**TASK GOAL:** Your answer should be the lines below from the one with "evaluate TwoPointLinearInterpolator" to the one with "evaluate CubicSplineInterpolator", both included, given again exactly and with nothing added.

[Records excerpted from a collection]
══════════════════════════════

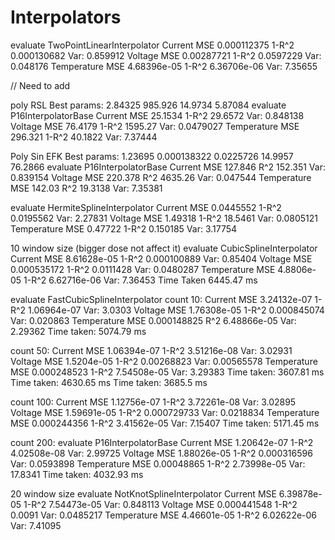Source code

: # Interpolators
evaluate TwoPointLinearInterpolator
Current         MSE 0.000112375  1-R^2 0.000130682        Var: 0.859912
Voltage         MSE 0.00287721   1-R^2 0.0597229  Var: 0.048176
Temperature     MSE 4.68396e-05  1-R^2 6.36706e-06        Var: 7.35655

// Need to add 

poly RSL
Best params: 2.84325 985.926 14.9734 5.87084 
evaluate P16InterpolatorBase
Current         MSE 25.1534      1-R^2 29.6572    Var: 0.848138
Voltage         MSE 76.4179      1-R^2 1595.27    Var: 0.0479027
Temperature     MSE 296.321      1-R^2 40.1822    Var: 7.37444

Poly Sin EFK
Best params: 1.23695 0.000138322 0.0225726 14.9957 76.2866 evaluate P16InterpolatorBase
Current         MSE 127.846      R^2 152.351    Var: 0.839154
Voltage         MSE 220.378      R^2 4635.26    Var: 0.047544
Temperature     MSE 142.03       R^2 19.3138    Var: 7.35381


evaluate HermiteSplineInterpolator
Current         MSE 0.0445552    1-R^2 0.0195562  Var: 2.27831
Voltage         MSE 1.49318      1-R^2 18.5461    Var: 0.0805121
Temperature     MSE 0.47722      1-R^2 0.150185   Var: 3.17754

10 window size (bigger dose not affect it)
evaluate CubicSplineInterpolator
Current         MSE 8.61628e-05  1-R^2 0.000100889        Var: 0.85404
Voltage         MSE 0.000535172  1-R^2 0.0111428  Var: 0.0480287
Temperature     MSE 4.8806e-05   1-R^2 6.62716e-06        Var: 7.36453
Time Taken 6445.47 ms

evaluate FastCubicSplineInterpolator
count 10:
Current         MSE 3.24132e-07  1-R^2 1.06964e-07        Var: 3.0303
Voltage         MSE 1.76308e-05  1-R^2 0.000845074        Var: 0.020863
Temperature     MSE 0.000148825  R^2 6.48866e-05        Var: 2.29362
Time taken: 5074.79 ms

count 50:
Current         MSE 1.06394e-07  1-R^2 3.51216e-08        Var: 3.02931
Voltage         MSE 1.5204e-05   1-R^2 0.00268823         Var: 0.00565578
Temperature     MSE 0.000248523  1-R^2 7.54508e-05        Var: 3.29383
Time taken: 3607.81 ms
Time taken: 4630.65 ms
Time taken: 3685.5 ms

count 100:
Current         MSE 1.12756e-07  1-R^2 3.72261e-08        Var: 3.02895
Voltage         MSE 1.59691e-05  1-R^2 0.000729733        Var: 0.0218834
Temperature     MSE 0.000244356  1-R^2 3.41562e-05        Var: 7.15407
Time taken: 5171.45 ms

count 200:
evaluate P16InterpolatorBase
Current         MSE 1.20642e-07  1-R^2 4.02508e-08        Var: 2.99725
Voltage         MSE 1.88026e-05  1-R^2 0.000316596        Var: 0.0593898
Temperature     MSE 0.00048865   1-R^2 2.73998e-05        Var: 17.8341
Time taken: 4032.93 ms


20 window size
evaluate NotKnotSplineInterpolator
Current         MSE 6.39878e-05  1-R^2 7.54473e-05        Var: 0.848113
Voltage         MSE 0.000441548  1-R^2 0.0091     Var: 0.0485217
Temperature     MSE 4.46601e-05  1-R^2 6.02622e-06        Var: 7.41095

══════════════════════════════

**SOLUTION TO THE PROBLEM:**
evaluate TwoPointLinearInterpolator
Current         MSE 0.000112375  1-R^2 0.000130682        Var: 0.859912
Voltage         MSE 0.00287721   1-R^2 0.0597229  Var: 0.048176
Temperature     MSE 4.68396e-05  1-R^2 6.36706e-06        Var: 7.35655

// Need to add 

poly RSL
Best params: 2.84325 985.926 14.9734 5.87084 
evaluate P16InterpolatorBase
Current         MSE 25.1534      1-R^2 29.6572    Var: 0.848138
Voltage         MSE 76.4179      1-R^2 1595.27    Var: 0.0479027
Temperature     MSE 296.321      1-R^2 40.1822    Var: 7.37444

Poly Sin EFK
Best params: 1.23695 0.000138322 0.0225726 14.9957 76.2866 evaluate P16InterpolatorBase
Current         MSE 127.846      R^2 152.351    Var: 0.839154
Voltage         MSE 220.378      R^2 4635.26    Var: 0.047544
Temperature     MSE 142.03       R^2 19.3138    Var: 7.35381


evaluate HermiteSplineInterpolator
Current         MSE 0.0445552    1-R^2 0.0195562  Var: 2.27831
Voltage         MSE 1.49318      1-R^2 18.5461    Var: 0.0805121
Temperature     MSE 0.47722      1-R^2 0.150185   Var: 3.17754

10 window size (bigger dose not affect it)
evaluate CubicSplineInterpolator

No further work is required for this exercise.